Professor DoWDEN, in a letter to HARPER & BROTHERS,

December 20th, 1880.

PREFACE TO THE THIRD EDITION.

In the present edition, I have made such corrections as appeared needful, and have brought my statements on some doubtful points into harmony with the latest results of Shaksperian scholarship.

I wish to insist upon the statement made on p. 246 that Julius Cæsar lies in point of time beside Hamlet. Both are tragedies of thought rather than of passion; both present, in their chief characters, the spectacle of noble natures which fail through some weakness or deficiency rather than through crime.

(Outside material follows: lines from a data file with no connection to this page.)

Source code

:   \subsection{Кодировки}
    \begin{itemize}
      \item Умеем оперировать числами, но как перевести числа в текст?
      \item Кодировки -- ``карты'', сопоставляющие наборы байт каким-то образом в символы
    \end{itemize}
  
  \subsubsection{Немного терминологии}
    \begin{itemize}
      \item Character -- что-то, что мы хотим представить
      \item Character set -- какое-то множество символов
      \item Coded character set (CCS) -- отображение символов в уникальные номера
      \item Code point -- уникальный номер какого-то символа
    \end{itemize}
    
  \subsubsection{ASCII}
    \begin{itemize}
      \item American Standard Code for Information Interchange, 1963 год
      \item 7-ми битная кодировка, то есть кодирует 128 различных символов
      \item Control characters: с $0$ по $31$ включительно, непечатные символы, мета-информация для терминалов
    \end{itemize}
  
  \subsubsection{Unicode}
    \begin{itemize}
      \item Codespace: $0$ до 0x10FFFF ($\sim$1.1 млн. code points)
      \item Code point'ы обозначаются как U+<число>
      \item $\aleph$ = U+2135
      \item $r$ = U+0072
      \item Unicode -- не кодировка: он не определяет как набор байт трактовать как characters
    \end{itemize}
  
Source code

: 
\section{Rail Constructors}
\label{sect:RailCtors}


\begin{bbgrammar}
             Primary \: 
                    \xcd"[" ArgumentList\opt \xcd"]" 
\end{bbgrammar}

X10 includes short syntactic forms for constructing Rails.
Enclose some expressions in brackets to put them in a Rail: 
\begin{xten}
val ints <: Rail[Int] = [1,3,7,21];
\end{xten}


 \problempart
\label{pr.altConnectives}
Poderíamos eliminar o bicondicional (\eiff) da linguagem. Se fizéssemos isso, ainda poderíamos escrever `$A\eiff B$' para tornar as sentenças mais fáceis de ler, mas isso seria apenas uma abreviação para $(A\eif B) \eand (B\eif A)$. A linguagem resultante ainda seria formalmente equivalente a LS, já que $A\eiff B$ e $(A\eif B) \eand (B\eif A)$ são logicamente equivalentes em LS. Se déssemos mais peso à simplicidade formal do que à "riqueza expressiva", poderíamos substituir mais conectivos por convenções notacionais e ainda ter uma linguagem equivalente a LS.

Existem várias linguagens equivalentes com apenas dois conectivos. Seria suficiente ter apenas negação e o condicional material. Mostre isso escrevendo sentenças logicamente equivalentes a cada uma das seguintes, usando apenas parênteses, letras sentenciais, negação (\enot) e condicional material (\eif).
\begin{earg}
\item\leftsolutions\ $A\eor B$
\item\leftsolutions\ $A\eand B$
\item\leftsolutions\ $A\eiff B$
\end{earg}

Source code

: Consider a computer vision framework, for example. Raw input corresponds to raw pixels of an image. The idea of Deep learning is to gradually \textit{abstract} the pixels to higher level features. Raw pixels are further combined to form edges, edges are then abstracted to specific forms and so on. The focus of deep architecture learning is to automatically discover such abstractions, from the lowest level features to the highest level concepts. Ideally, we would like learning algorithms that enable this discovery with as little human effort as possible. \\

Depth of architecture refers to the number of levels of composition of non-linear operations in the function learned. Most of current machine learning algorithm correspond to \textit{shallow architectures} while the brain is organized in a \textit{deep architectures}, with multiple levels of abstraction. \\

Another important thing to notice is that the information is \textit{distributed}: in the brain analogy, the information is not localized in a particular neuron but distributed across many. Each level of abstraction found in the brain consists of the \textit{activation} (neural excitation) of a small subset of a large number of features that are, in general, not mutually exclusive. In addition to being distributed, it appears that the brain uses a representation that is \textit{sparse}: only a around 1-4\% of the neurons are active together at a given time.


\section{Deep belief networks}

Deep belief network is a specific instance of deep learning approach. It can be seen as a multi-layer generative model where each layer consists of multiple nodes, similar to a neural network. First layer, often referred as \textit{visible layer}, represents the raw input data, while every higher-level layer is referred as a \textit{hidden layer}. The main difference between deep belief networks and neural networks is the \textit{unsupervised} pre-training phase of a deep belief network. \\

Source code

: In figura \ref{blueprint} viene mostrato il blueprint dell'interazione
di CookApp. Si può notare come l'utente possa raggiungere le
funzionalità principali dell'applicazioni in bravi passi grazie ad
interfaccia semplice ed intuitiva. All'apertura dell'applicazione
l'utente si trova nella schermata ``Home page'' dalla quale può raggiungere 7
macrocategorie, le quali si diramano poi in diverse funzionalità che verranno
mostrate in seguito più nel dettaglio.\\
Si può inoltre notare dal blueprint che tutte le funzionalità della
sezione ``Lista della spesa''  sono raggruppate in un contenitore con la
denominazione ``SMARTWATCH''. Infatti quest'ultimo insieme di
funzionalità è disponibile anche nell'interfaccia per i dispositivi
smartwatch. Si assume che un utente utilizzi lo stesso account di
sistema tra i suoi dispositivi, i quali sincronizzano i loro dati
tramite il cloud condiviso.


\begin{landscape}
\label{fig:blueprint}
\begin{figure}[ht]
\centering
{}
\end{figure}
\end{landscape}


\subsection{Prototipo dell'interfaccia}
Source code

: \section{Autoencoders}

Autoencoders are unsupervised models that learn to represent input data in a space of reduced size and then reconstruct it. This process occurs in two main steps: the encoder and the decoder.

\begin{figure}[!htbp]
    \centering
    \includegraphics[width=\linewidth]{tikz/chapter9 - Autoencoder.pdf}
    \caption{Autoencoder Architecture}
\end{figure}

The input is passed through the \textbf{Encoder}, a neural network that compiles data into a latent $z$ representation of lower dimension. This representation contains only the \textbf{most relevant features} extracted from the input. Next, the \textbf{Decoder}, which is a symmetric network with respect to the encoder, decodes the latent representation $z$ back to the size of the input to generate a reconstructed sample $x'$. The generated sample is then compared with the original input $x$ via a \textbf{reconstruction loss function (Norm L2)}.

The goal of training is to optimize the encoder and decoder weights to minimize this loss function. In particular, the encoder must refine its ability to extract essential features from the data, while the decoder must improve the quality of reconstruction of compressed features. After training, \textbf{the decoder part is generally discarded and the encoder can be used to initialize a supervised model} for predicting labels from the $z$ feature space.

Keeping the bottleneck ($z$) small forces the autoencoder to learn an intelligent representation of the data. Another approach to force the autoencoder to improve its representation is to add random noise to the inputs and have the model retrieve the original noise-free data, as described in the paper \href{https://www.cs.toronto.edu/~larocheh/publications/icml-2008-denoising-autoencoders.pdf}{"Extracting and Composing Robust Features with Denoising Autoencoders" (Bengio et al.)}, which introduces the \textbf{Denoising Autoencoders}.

Upon Brutus as upon Hamlet a burden is laid which he is not able to bear; neither Brutus nor Hamlet is fitted for action, yet both are called to act in dangerous and difficult affairs. Julius Cæsar was probably complete before Hamlet assumed its latest form, perhaps before Hamlet was written. Still, giving the reader a caution, as I did in the case of The Tempest, I am not unwilling to speak of Hamlet as the second of Shakspere's tragedies. Hamlet seems to have its roots so deep in Shakspere's nature, it was so much a subject of special predilection, it is so closely connected with older dramatic work. We acquire the same feeling with reference to Hamlet which we have for Goethe's Faust-that it has to do with almost the whole of the deeper part of the poet's life up to the date of its creation.